Freedom of communication, speech, association, congregation are not human rights?

Re:Violates human rights? (-1, Troll)

Osgeld (1900440) | more than 2 years ago | (#38751948)

you don't loose those rights if the internet or heck even telephone / paper / radio disappear today, though I have the ability to distinguish between rights and methods of exercising them

Re:Violates human rights? (5, Insightful)

Kenja (541830) | more than 2 years ago | (#38751970)

A limitation on the means of exercising a right is a limitation on the right. Saying you have the right to free speech, but not the right to exercise that right is silly.

Re:Violates human rights? (-1, Troll)

Osgeld (1900440) | more than 2 years ago | (#38752054)

no I am saying SOMEHOW the citizens of the united states exercised their right to free speech without the internet, the interinet is a tool, a method, not a right

quit being an alarmist

Re:Violates human rights? (4, Interesting)

MrEricSir (398214) | more than 2 years ago | (#38752104)

Why *shouldn't* the internet be a right? Is there some compelling reason we should restrict our civil liberties instead of expanding them to meet the reality of today's world?

Re:Violates human rights? (2)

na1led (1030470) | more than 2 years ago | (#38752168)

So is the News Paper, or a Cell Phone! If you limit some people from using these tools, while allowing others, your limiting people's free speech! The Government doesn't own the Internet, no more than they own my Computer, so they need to get their greesy hands off!

Re:Violates human rights? (2)

Osgeld (1900440) | more than 2 years ago | (#38752242)

ok your right, the basic human right to not be a child sex salve while also being mutilated or in mass genocide based on race or religion is equal to not being able to watch spoony riff a movie

apparently you people dont know the difference between human rights and rights of citizens

Re:Violates human rights? (3, Insightful)

smartr (1035324) | more than 2 years ago | (#38752528)

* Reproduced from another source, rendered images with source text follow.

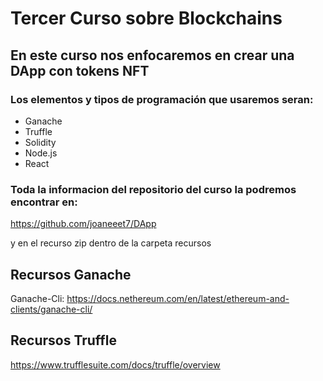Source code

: # Tercer Curso sobre Blockchains

## En este curso nos enfocaremos en crear una DApp con tokens NFT

### Los elementos y tipos de programación que usaremos seran:

- Ganache
- Truffle
- Solidity
- Node.js
- React
  
### Toda la informacion del repositorio del curso la podremos encontrar en:
https://github.com/joaneeet7/DApp

y en el recurso zip dentro de la carpeta recursos

## Recursos Ganache

Ganache-Cli:
https://docs.nethereum.com/en/latest/ethereum-and-clients/ganache-cli/

## Recursos Truffle

https://www.trufflesuite.com/docs/truffle/overview

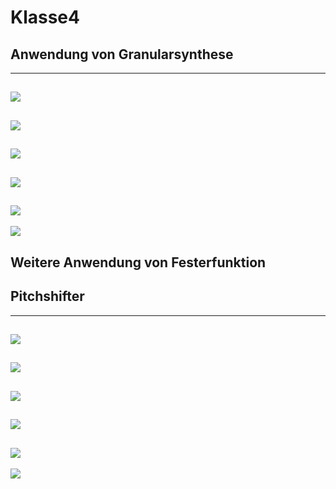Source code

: # Klasse4


## Anwendung von Granularsynthese

---
![](Klasse4/gra1.png)
---
![](Klasse4/gra2.png)
---
![](Klasse4/gra3.png)
---
![](Klasse4/gra4.png)
---
![](Klasse4/gra5.png)
---
![](Klasse4/gra6.png)


## Weitere Anwendung von Festerfunktion

## Pitchshifter

---
![](Klasse4/pitchshifter1.png)
---
![](Klasse4/pitchshifter2.png)
---
![](Klasse4/pitchshifter3.png)
---
![](Klasse4/pitchshifter2.png)
---
![](Klasse4/pitchshifter5.png)
---
![](Klasse4/pitchshifter6.png)

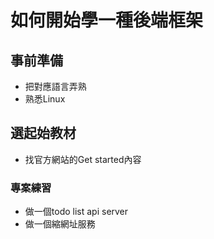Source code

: # 如何開始學一種後端框架

## 事前準備
* 把對應語言弄熟
* 熟悉Linux

## 選起始教材
* 找官方網站的Get started內容

### 專案練習
* 做一個todo list api server
* 做一個縮網址服務
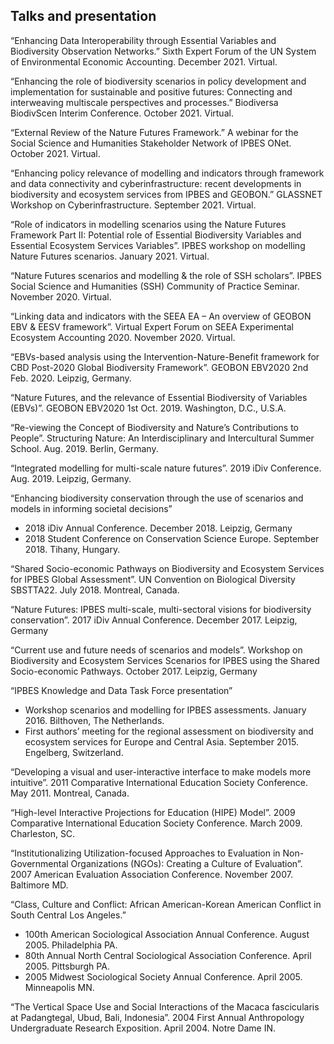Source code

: ## Talks and presentation

“Enhancing Data Interoperability through Essential Variables and Biodiversity Observation Networks.” Sixth Expert Forum of the UN System of Environmental Economic Accounting. December 2021. Virtual.

“Enhancing the role of biodiversity scenarios in policy development and implementation for sustainable and positive futures: Connecting and interweaving multiscale perspectives and processes.” Biodiversa BiodivScen Interim Conference. October 2021. Virtual.

“External Review of the Nature Futures Framework.” A webinar for the Social Science and Humanities Stakeholder Network of IPBES ONet. October 2021. Virtual.

“Enhancing policy relevance of modelling and indicators through framework and data connectivity and cyberinfrastructure: recent developments in biodiversity and ecosystem services from IPBES and GEOBON.” GLASSNET Workshop on Cyberinfrastructure. September 2021. Virtual.

“Role of indicators in modelling scenarios using the Nature Futures Framework Part II: Potential role of Essential Biodiversity Variables and Essential Ecosystem Services Variables”. IPBES workshop on modelling Nature Futures scenarios. January 2021. Virtual.

“Nature Futures scenarios and modelling & the role of SSH scholars”. IPBES Social Science and Humanities (SSH) Community of Practice Seminar. November 2020. Virtual.

“Linking data and indicators with the SEEA EA – An overview of GEOBON EBV & EESV framework”. Virtual Expert Forum on SEEA Experimental Ecosystem Accounting 2020. November 2020. Virtual.

“EBVs-based analysis using the Intervention-Nature-Benefit framework for CBD Post-2020 Global Biodiversity Framework”. GEOBON EBV2020 2nd Feb. 2020. Leipzig, Germany.

“Nature Futures, and the relevance of Essential Biodiversity of Variables (EBVs)”. GEOBON EBV2020 1st Oct. 2019. Washington, D.C., U.S.A.

“Re-viewing the Concept of Biodiversity and Nature’s Contributions to People”. Structuring Nature: An Interdisciplinary and Intercultural Summer School. Aug. 2019. Berlin, Germany.

“Integrated modelling for multi-scale nature futures”. 2019 iDiv Conference. Aug. 2019. Leipzig, Germany.

“Enhancing biodiversity conservation through the use of scenarios and models in informing societal decisions”
- 2018 iDiv Annual Conference. December 2018. Leipzig, Germany
- 2018 Student Conference on Conservation Science Europe. September 2018. Tihany, Hungary.

“Shared Socio-economic Pathways on Biodiversity and Ecosystem Services for IPBES Global Assessment”. UN Convention on Biological Diversity SBSTTA22. July 2018. Montreal, Canada.

“Nature Futures: IPBES multi-scale, multi-sectoral visions for biodiversity conservation”. 2017 iDiv Annual Conference. December 2017. Leipzig, Germany

“Current use and future needs of scenarios and models”. Workshop on Biodiversity and Ecosystem Services Scenarios for IPBES using the Shared Socio-economic Pathways. October 2017. Leipzig, Germany

“IPBES Knowledge and Data Task Force presentation”
- Workshop scenarios and modelling for IPBES assessments. January 2016. Bilthoven, The Netherlands.
- First authors’ meeting for the regional assessment on biodiversity and ecosystem services for Europe and Central Asia. September 2015. Engelberg, Switzerland.

“Developing a visual and user-interactive interface to make models more intuitive”. 2011 Comparative International Education Society Conference. May 2011. Montreal, Canada.

“High-level Interactive Projections for Education (HIPE) Model”. 2009 Comparative International Education Society Conference. March 2009. Charleston, SC.

“Institutionalizing Utilization-focused Approaches to Evaluation in Non-Governmental Organizations (NGOs): Creating a Culture of Evaluation”. 2007 American Evaluation Association Conference. November 2007. Baltimore MD.

“Class, Culture and Conflict: African American-Korean American Conflict in South Central Los Angeles.”
- 100th American Sociological Association Annual Conference. August 2005. Philadelphia PA.
- 80th Annual North Central Sociological Association Conference. April 2005. Pittsburgh PA.
- 2005 Midwest Sociological Society Annual Conference. April 2005. Minneapolis MN.

“The Vertical Space Use and Social Interactions of the Macaca fascicularis at Padangtegal, Ubud, Bali, Indonesia”. 2004 First Annual Anthropology Undergraduate Research Exposition. April 2004. Notre Dame IN.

So if we shut down television, radio, and all digital networks - we haven't violated free speech, because people can still speak. If we ban printing presses, we haven't violated free speech because people can still speak. If we ban all writing and recordings, because recorded information allows piracy, we haven't violated free speech because people can still speak. If we ban words and ideas, we haven't violated free speech, because people can still speak. If we ban speech entirely, we haven't violated free speech, because we can still use grunts and gestures. We don't need to be more advanced than dolphins, that's why we should only use grunts and gestures.

Re:Violates human rights? (1)

na1led (1030470) | more than 2 years ago | (#38752692)

Do I have the right to THINK? I mean, what's the point in Free Speech if you can express yourself freely. If the Government Censors the Internet, we might as well be living in Iran. Isn't this why our Founders created the Bill of Rights? If the Government could have limited the Internet, they would have done it Long Ago! It's obvious they are looking for loopholes to get around this.

Re:Violates human rights? (4, Insightful)

sirlark (1676276) | more than 2 years ago | (#38752902)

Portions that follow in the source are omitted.